Cumnor Place
Amy Robsart’s death at Cumnor Place in 1560 was a notorious scandal in an age of scandals. Born in Norfolk, the daughter of Sir John Robsart of Syderstone, she subsequently moved with her family to Stanfield Hall, where she met Robert Dudley, later Earl of Leicester. In 1550, they were married, but when in 1558 Elizabeth I came to the throne, ‘Robin’ quickly became a royal favourite. His wife, not welcome at Court, was left in a succession of borrowed houses and, when she fell ill, rumours began. On 18 April 1559, the Spanish ambassador wrote to King Philip, ‘People … say that his wife has a malady in one of her breasts, and the Queen is only waiting for her to die to marry Lord Robert.’
By the end of that year there were accusations that Dudley was hastening Amy’s demise. On 15 November, the ambassador wrote, ‘I heard from a person … accustomed to give veracious news that Lord Robert has sent to poison his wife.’ On 16 January 1560, he called the rumour ‘an important story and necessary to be known’.
On 6 September, at Windsor for an audience with the queen, the ambassador bumped into Sir William Cecil:
After … many entreaties that I would keep it a secret, he told me that … he saw that they were thinking of putting to death Lord Robert’s wife, and that now she was publicly reported to be ill, but … was quite well, and taking care not to be poisoned. The day after this took place the Queen told me … that Lord Robert’s wife was dead, or nearly so, and begged me to say nothing about it.
There is a postscript: ‘Since this was written the Queen has published the death of my lady Robert,
and has said in Italian “se ha rotto il collo”; she must have fallen down a staircase.’
On Sunday, 8 September, Amy had been found dead with a broken neck at the foot of a stone newel staircase in Cumnor Place. Monastic in origin, this stood secluded among fields and orchards. It was leased by Anthony Forster, formerly Leicester’s steward, from Dr Owen, the queen’s physician. Owen’s wife was one of only two people in the house when Amy died, the other being a widowed dependant of Forster’s.
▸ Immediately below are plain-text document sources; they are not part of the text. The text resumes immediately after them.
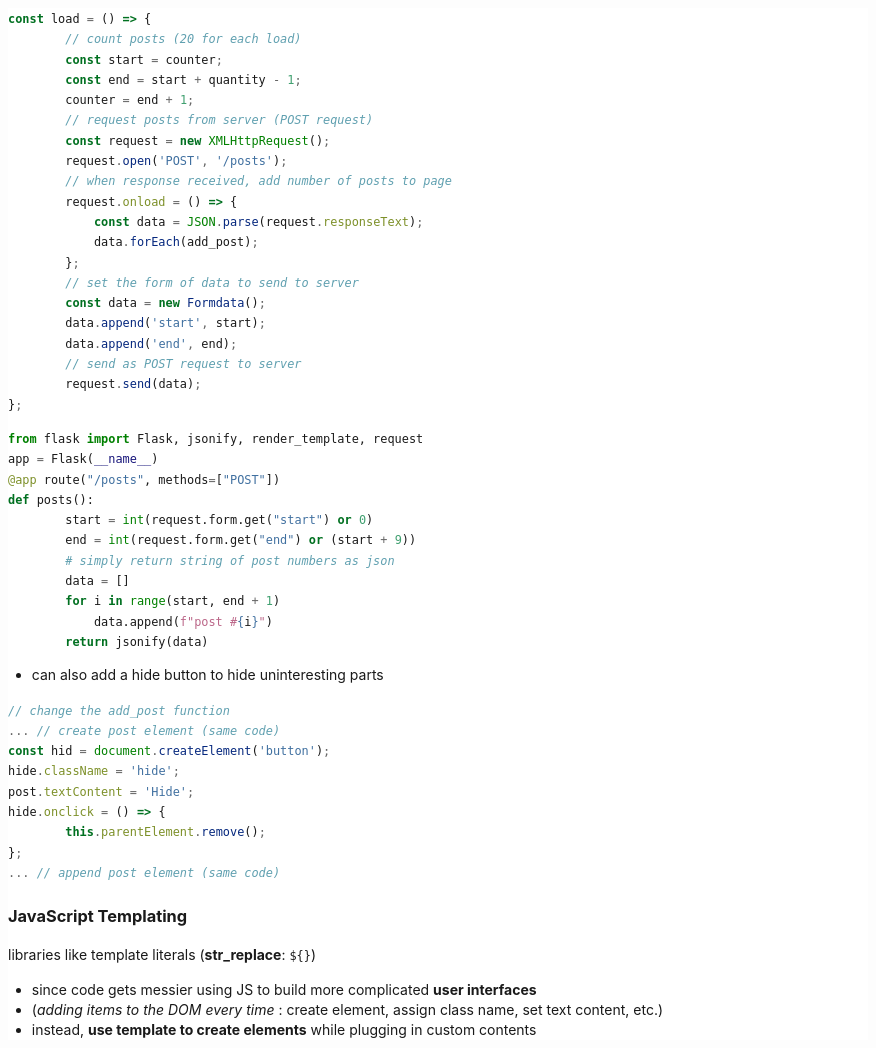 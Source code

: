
 ```js
const load = () => {
        // count posts (20 for each load)
        const start = counter;
        const end = start + quantity - 1;
        counter = end + 1;
        // request posts from server (POST request)
        const request = new XMLHttpRequest();
        request.open('POST', '/posts');
        // when response received, add number of posts to page
        request.onload = () => {
            const data = JSON.parse(request.responseText);
            data.forEach(add_post);
        };
        // set the form of data to send to server
        const data = new Formdata();
        data.append('start', start);
        data.append('end', end);
        // send as POST request to server
        request.send(data);
};
```
```python
from flask import Flask, jsonify, render_template, request
app = Flask(__name__)
@app route("/posts", methods=["POST"])
def posts():
        start = int(request.form.get("start") or 0)
        end = int(request.form.get("end") or (start + 9))
        # simply return string of post numbers as json
        data = []
        for i in range(start, end + 1)
            data.append(f"post #{i}")
        return jsonify(data)
```
- can also add a hide button to hide uninteresting parts
```js
// change the add_post function
... // create post element (same code)
const hid = document.createElement('button');
hide.className = 'hide';
post.textContent = 'Hide';
hide.onclick = () => {
        this.parentElement.remove();
};
... // append post element (same code)
```

### JavaScript Templating
libraries like template literals (__str_replace__: ``${}``)
- since code gets messier using JS to build more complicated __user interfaces__
- (_adding items to the DOM every time_ : create element, assign class name, set text content, etc.)
- instead, __use template to create elements__ while plugging in custom contents
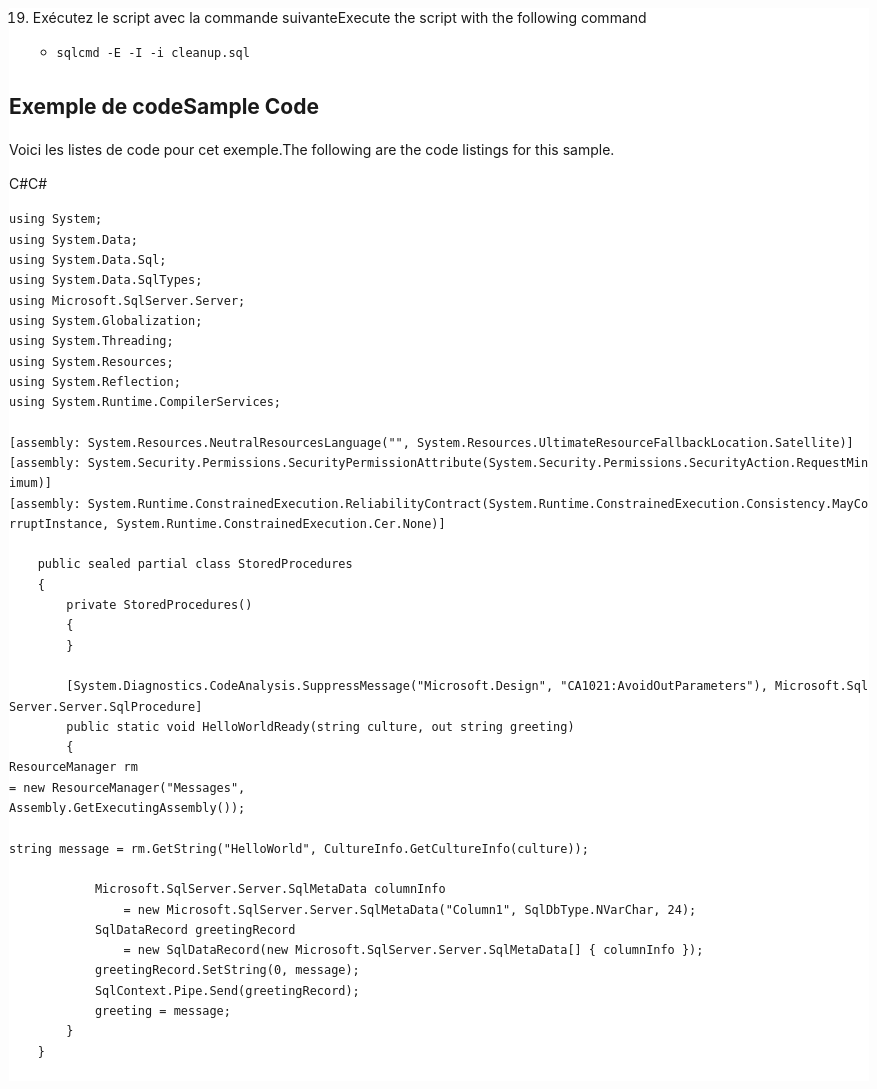 19. <span data-ttu-id="a3085-163">Exécutez le script avec la commande suivante</span><span class="sxs-lookup"><span data-stu-id="a3085-163">Execute the script with the  following command</span></span>  
  
    -   `sqlcmd -E -I -i cleanup.sql`  
  
## <a name="sample-code"></a><span data-ttu-id="a3085-164">Exemple de code</span><span class="sxs-lookup"><span data-stu-id="a3085-164">Sample Code</span></span>  
 <span data-ttu-id="a3085-165">Voici les listes de code pour cet exemple.</span><span class="sxs-lookup"><span data-stu-id="a3085-165">The following are the code listings for this sample.</span></span>  
  
 <span data-ttu-id="a3085-166">C#</span><span class="sxs-lookup"><span data-stu-id="a3085-166">C#</span></span>  
  
```  
using System;  
using System.Data;  
using System.Data.Sql;  
using System.Data.SqlTypes;  
using Microsoft.SqlServer.Server;  
using System.Globalization;  
using System.Threading;  
using System.Resources;  
using System.Reflection;  
using System.Runtime.CompilerServices;  
  
[assembly: System.Resources.NeutralResourcesLanguage("", System.Resources.UltimateResourceFallbackLocation.Satellite)]  
[assembly: System.Security.Permissions.SecurityPermissionAttribute(System.Security.Permissions.SecurityAction.RequestMinimum)]  
[assembly: System.Runtime.ConstrainedExecution.ReliabilityContract(System.Runtime.ConstrainedExecution.Consistency.MayCorruptInstance, System.Runtime.ConstrainedExecution.Cer.None)]  
  
    public sealed partial class StoredProcedures  
    {  
        private StoredProcedures()  
        {  
        }  
  
        [System.Diagnostics.CodeAnalysis.SuppressMessage("Microsoft.Design", "CA1021:AvoidOutParameters"), Microsoft.SqlServer.Server.SqlProcedure]  
        public static void HelloWorldReady(string culture, out string greeting)  
        {  
ResourceManager rm   
= new ResourceManager("Messages",   
Assembly.GetExecutingAssembly());  
  
string message = rm.GetString("HelloWorld", CultureInfo.GetCultureInfo(culture));  
  
            Microsoft.SqlServer.Server.SqlMetaData columnInfo  
                = new Microsoft.SqlServer.Server.SqlMetaData("Column1", SqlDbType.NVarChar, 24);  
            SqlDataRecord greetingRecord  
                = new SqlDataRecord(new Microsoft.SqlServer.Server.SqlMetaData[] { columnInfo });  
            greetingRecord.SetString(0, message);  
            SqlContext.Pipe.Send(greetingRecord);  
            greeting = message;  
        }  
    }  
  
```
Because of these suspicious circumstances, Amy’s death is the locus classicus of ‘did she fall or was she pushed?’ At the time, though the coroner’s verdict was death by misadventure, the word on the street was murder.
The scandal was appalling. Elizabeth sent Dudley away from Court, with orders not to reappear before his wife was buried. He did not go to Cumnor, but the day after Amy’s death wrote to a relative, Thomas Blount, asking him to go and find out ‘whether it happened by evil chance or villany’. He expresses no regret but much concern with what was being said. Blount’s response is vague. At no point does he tell Dudley what happened – the manner of death, where and when the body was found, who found it – though he does say that Amy had sent the whole household, except for the two women, to Abingdon Fair.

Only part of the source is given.